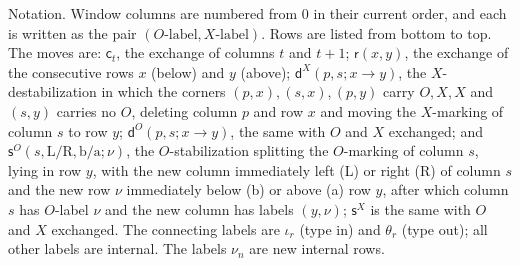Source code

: \documentclass[11pt]{amsart}
\theoremstyle{definition}
\theoremstyle{remark}
\begin{document}
Notation. Window columns are numbered from $0$ in their current order, and each is written as the pair
$(O\text{-label},X\text{-label})$. Rows are listed from bottom to top. The moves are:
$\mathsf c_t$, the exchange of columns $t$ and $t+1$; $\mathsf r(x,y)$, the exchange of the consecutive
rows $x$ (below) and $y$ (above); $\mathsf d^{X}(p,s;x\to y)$, the $X$-destabilization in which the
corners $(p,x),(s,x),(p,y)$ carry $O,X,X$ and $(s,y)$ carries no $O$, deleting column $p$ and row $x$
and moving the $X$-marking of column $s$ to row $y$; $\mathsf d^{O}(p,s;x\to y)$, the same with $O$ and
$X$ exchanged; and $\mathsf s^{O}(s,\mathrm{L/R},\mathrm{b/a};\nu)$, the $O$-stabilization splitting the
$O$-marking of column $s$, lying in row $y$, with the new column immediately left (L) or right (R) of
column $s$ and the new row $\nu$ immediately below (b) or above (a) row $y$, after which column $s$ has
$O$-label $\nu$ and the new column has labels $(y,\nu)$; $\mathsf s^{X}$ is the same with $O$ and $X$
exchanged. The connecting labels are $\iota_r$ (type in) and $\theta_r$ (type out); all other labels are
internal. The labels $\nu_n$ are new internal rows.
\end{document}
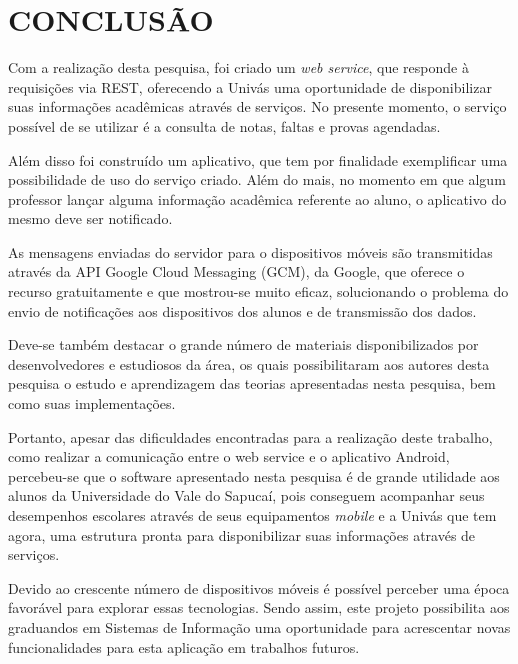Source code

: 
\chapter{CONCLUSÃO} 

	\par Com a realização desta pesquisa, foi criado um \textit{web service}, que
responde à requisições via REST, oferecendo a Univás uma oportunidade de
disponibilizar suas informações acadêmicas através de serviços. No presente
momento, o serviço possível de se utilizar é a consulta de notas, faltas e provas
agendadas.

	\par Além disso foi construído um aplicativo, que tem por finalidade
exemplificar uma possibilidade de uso do serviço criado. Além do mais, no
momento em que algum professor lançar alguma informação acadêmica referente ao
aluno, o aplicativo do mesmo deve ser notificado.

	\par As mensagens enviadas do servidor para o dispositivos móveis são
transmitidas através da API Google Cloud Messaging (GCM), da Google, que
oferece o recurso gratuitamente e que mostrou-se muito eficaz, solucionando o
problema do envio de notificações aos dispositivos dos alunos  e de transmissão
dos dados.

	\par Deve-se também destacar o grande número de materiais disponibilizados por
desenvolvedores e estudiosos da área, os quais possibilitaram aos autores desta
pesquisa o estudo e aprendizagem das teorias apresentadas nesta pesquisa, bem
como suas implementações.

	\par Portanto, apesar das dificuldades encontradas para a realização deste
trabalho, como realizar a comunicação entre o web service e o aplicativo
Android, percebeu-se que o software apresentado nesta pesquisa é de grande
utilidade aos alunos da Universidade do Vale do Sapucaí, pois conseguem
acompanhar seus desempenhos escolares através de seus equipamentos
\textit{mobile} e a Univás que tem agora, uma estrutura pronta para
disponibilizar suas informações através de serviços.

	\par Devido ao crescente número de dispositivos móveis é possível perceber uma
época favorável para explorar essas tecnologias. Sendo assim, este projeto
possibilita aos graduandos em Sistemas de Informação uma oportunidade para
acrescentar novas funcionalidades para esta aplicação em trabalhos futuros.

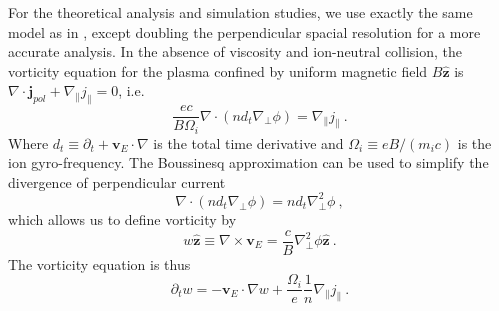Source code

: \documentclass[aps,pre,twocolumn,superscriptaddress]{revtex4-1}
\begin{document}
For the theoretical analysis and simulation studies, we use exactly the same model as in \cite{PhysRevE.100.033212}, except doubling the perpendicular spacial resolution 
for a more accurate analysis. In the absence of viscosity and ion-neutral collision, the vorticity equation for the plasma confined by uniform magnetic field $B\hat{\bm{z}}$ 
is $\nabla\cdot\bm{j}_{pol}+\nabla_{\parallel}j_{\parallel}=0$, i.e.
\begin{equation}
	\frac{ec}{B\Omega_{i}}\nabla\cdot\left(nd_{t}\nabla_{\perp}\phi\right)
=\nabla_{\parallel}j_{\parallel}~.
\label{eq:continuity}
\end{equation}
Where $d_{t}\equiv\partial_{t}+\bm{v}_{E}\cdot\nabla$ is the total time derivative and $\Omega_{i}\equiv eB/\left(m_{i}c\right)$ is the ion gyro-frequency. The Boussinesq approximation \cite{Ricci_2012} can be used to simplify the divergence of perpendicular current
\begin{equation}
	\nabla\cdot\left(nd_{t}\nabla_{\perp}\phi\right)=nd_{t}\nabla_{\perp}^{2}\phi~,
\label{eq:Boussinesq}
\end{equation}
which allows us to define vorticity by
\begin{equation}
	w\hat{\bm{z}}\equiv\nabla\times\bm{v}_{E}
	=\frac{c}{B}\nabla_{\perp}^{2}\phi\hat{\bm{z}}~.
\end{equation}
The vorticity equation  is thus
\begin{equation}
	\partial_{t}w=-\bm{v}_{E}\cdot\nabla w
	+\frac{\Omega_{i}}{e}\frac{1}{n}\nabla_{\parallel}j_{\parallel}~.
\label{eq:vorticity}
\end{equation}
\end{document}
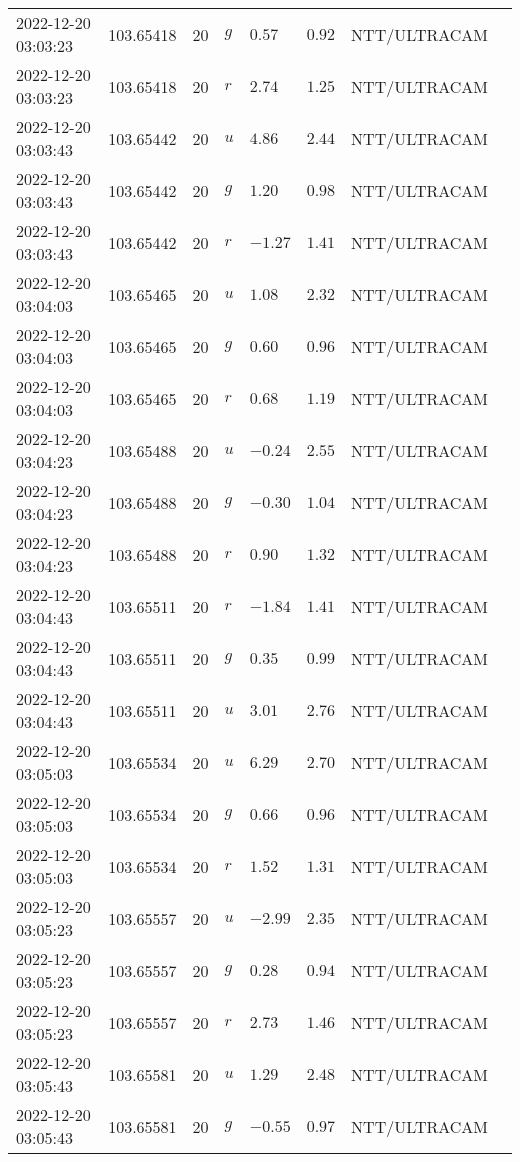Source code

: \documentclass{nature_plusfigure}
\begin{document}
\begin{supplement}
\begin{center}
\begin{longtable}{llllllll}
2022-12-20 03:03:23 & 103.65418 & 20 & $g$ & $0.57$ & $0.92$ & NTT/ULTRACAM &  \\ 
2022-12-20 03:03:23 & 103.65418 & 20 & $r$ & $2.74$ & $1.25$ & NTT/ULTRACAM &  \\ 
2022-12-20 03:03:43 & 103.65442 & 20 & $u$ & $4.86$ & $2.44$ & NTT/ULTRACAM &  \\ 
2022-12-20 03:03:43 & 103.65442 & 20 & $g$ & $1.20$ & $0.98$ & NTT/ULTRACAM &  \\ 
2022-12-20 03:03:43 & 103.65442 & 20 & $r$ & $-1.27$ & $1.41$ & NTT/ULTRACAM &  \\ 
2022-12-20 03:04:03 & 103.65465 & 20 & $u$ & $1.08$ & $2.32$ & NTT/ULTRACAM &  \\ 
2022-12-20 03:04:03 & 103.65465 & 20 & $g$ & $0.60$ & $0.96$ & NTT/ULTRACAM &  \\ 
2022-12-20 03:04:03 & 103.65465 & 20 & $r$ & $0.68$ & $1.19$ & NTT/ULTRACAM &  \\ 
2022-12-20 03:04:23 & 103.65488 & 20 & $u$ & $-0.24$ & $2.55$ & NTT/ULTRACAM &  \\ 
2022-12-20 03:04:23 & 103.65488 & 20 & $g$ & $-0.30$ & $1.04$ & NTT/ULTRACAM &  \\ 
2022-12-20 03:04:23 & 103.65488 & 20 & $r$ & $0.90$ & $1.32$ & NTT/ULTRACAM &  \\ 
2022-12-20 03:04:43 & 103.65511 & 20 & $r$ & $-1.84$ & $1.41$ & NTT/ULTRACAM &  \\ 
2022-12-20 03:04:43 & 103.65511 & 20 & $g$ & $0.35$ & $0.99$ & NTT/ULTRACAM &  \\ 
2022-12-20 03:04:43 & 103.65511 & 20 & $u$ & $3.01$ & $2.76$ & NTT/ULTRACAM &  \\ 
2022-12-20 03:05:03 & 103.65534 & 20 & $u$ & $6.29$ & $2.70$ & NTT/ULTRACAM &  \\ 
2022-12-20 03:05:03 & 103.65534 & 20 & $g$ & $0.66$ & $0.96$ & NTT/ULTRACAM &  \\ 
2022-12-20 03:05:03 & 103.65534 & 20 & $r$ & $1.52$ & $1.31$ & NTT/ULTRACAM &  \\ 
2022-12-20 03:05:23 & 103.65557 & 20 & $u$ & $-2.99$ & $2.35$ & NTT/ULTRACAM &  \\ 
2022-12-20 03:05:23 & 103.65557 & 20 & $g$ & $0.28$ & $0.94$ & NTT/ULTRACAM &  \\ 
2022-12-20 03:05:23 & 103.65557 & 20 & $r$ & $2.73$ & $1.46$ & NTT/ULTRACAM &  \\ 
2022-12-20 03:05:43 & 103.65581 & 20 & $u$ & $1.29$ & $2.48$ & NTT/ULTRACAM &  \\ 
2022-12-20 03:05:43 & 103.65581 & 20 & $g$ & $-0.55$ & $0.97$ & NTT/ULTRACAM &  \\ 

\end{longtable}
\end{center}
\end{supplement}
\end{document}
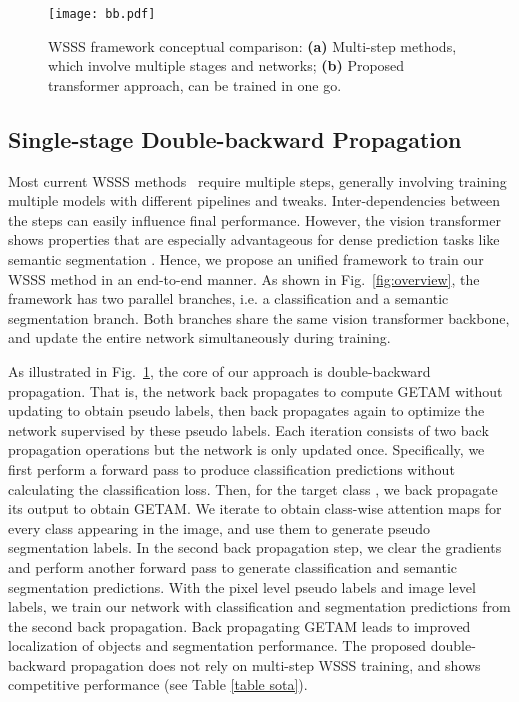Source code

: \documentclass[10pt,twocolumn,letterpaper]{article}
\begin{document}
\begin{figure}[!t]
   \begin{center}
   {\texttt{[image: bb.pdf]}} 
   \end{center}
\caption{WSSS framework conceptual comparison: \textbf{(a)} Multi-step methods, which involve multiple stages and networks; \textbf{(b)} Proposed transformer approach, can be trained in one go. 
}
\label{fig:double bakcward}
\end{figure}

\subsection{Single-stage Double-backward Propagation}

Most current WSSS methods~\cite{wang2020self,chang2020weakly,zhang2020splitting,zhang2020reliability,guo2019mixup,yun2019cutmix,kim2021discriminative} require multiple steps, generally involving
training 
multiple models with
different pipelines and tweaks.
Inter-dependencies between the steps can easily influence final performance.
However,
the vision transformer shows properties that are especially advantageous for dense prediction tasks like semantic segmentation \cite{ranftl2021vision,liu2021swin,bao2021beit,wang2021pvtv2}. 
Hence, 
we propose an unified framework to train our WSSS method in an end-to-end manner.
As shown in Fig.~\ref{fig:overview},
the framework has two parallel branches, i.e. a classification and a semantic segmentation branch. 
Both branches share the same vision transformer backbone, and update the entire network simultaneously during training.










As illustrated in Fig.~\ref{fig:double bakcward}, 
the core of our approach is double-backward propagation. 
That is, the network back propagates to compute GETAM without updating to obtain pseudo labels, then back propagates again to optimize the network supervised by these pseudo labels. 
Each iteration consists of two back propagation operations but the network is only updated once.
Specifically, we first perform a forward pass to produce classification predictions  without calculating the classification loss.
Then, for the target class , we back propagate its output  to obtain GETAM.
We iterate to obtain class-wise attention maps for every class appearing in the image, and use them
to generate pseudo segmentation labels.
In the second back propagation step, we clear the gradients and perform another forward pass to generate classification and semantic segmentation predictions. With the pixel level pseudo labels and image level labels, we train our network with classification and segmentation predictions from the second back propagation.
Back propagating GETAM
leads to improved localization of objects and segmentation performance. 
The proposed double-backward propagation does not rely on
multi-step WSSS training, and shows competitive performance (see Table \ref{table sota}).
\end{document}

---------------

Your task - Please reproduce, exactly as they appear above, the lines from the line containing "2022-12-20 03:04:23 & 103.65488 & 20 & $u$" up to and including the line containing "2022-12-20 03:04:43 & 103.65511 & 20 & $r$".

Solution to the exercise -
2022-12-20 03:04:23 & 103.65488 & 20 & $u$ & $-0.24$ & $2.55$ & NTT/ULTRACAM &  \\ 
2022-12-20 03:04:23 & 103.65488 & 20 & $g$ & $-0.30$ & $1.04$ & NTT/ULTRACAM &  \\ 
2022-12-20 03:04:23 & 103.65488 & 20 & $r$ & $0.90$ & $1.32$ & NTT/ULTRACAM &  \\ 
2022-12-20 03:04:43 & 103.65511 & 20 & $r$ & $-1.84$ & $1.41$ & NTT/ULTRACAM &  \\ 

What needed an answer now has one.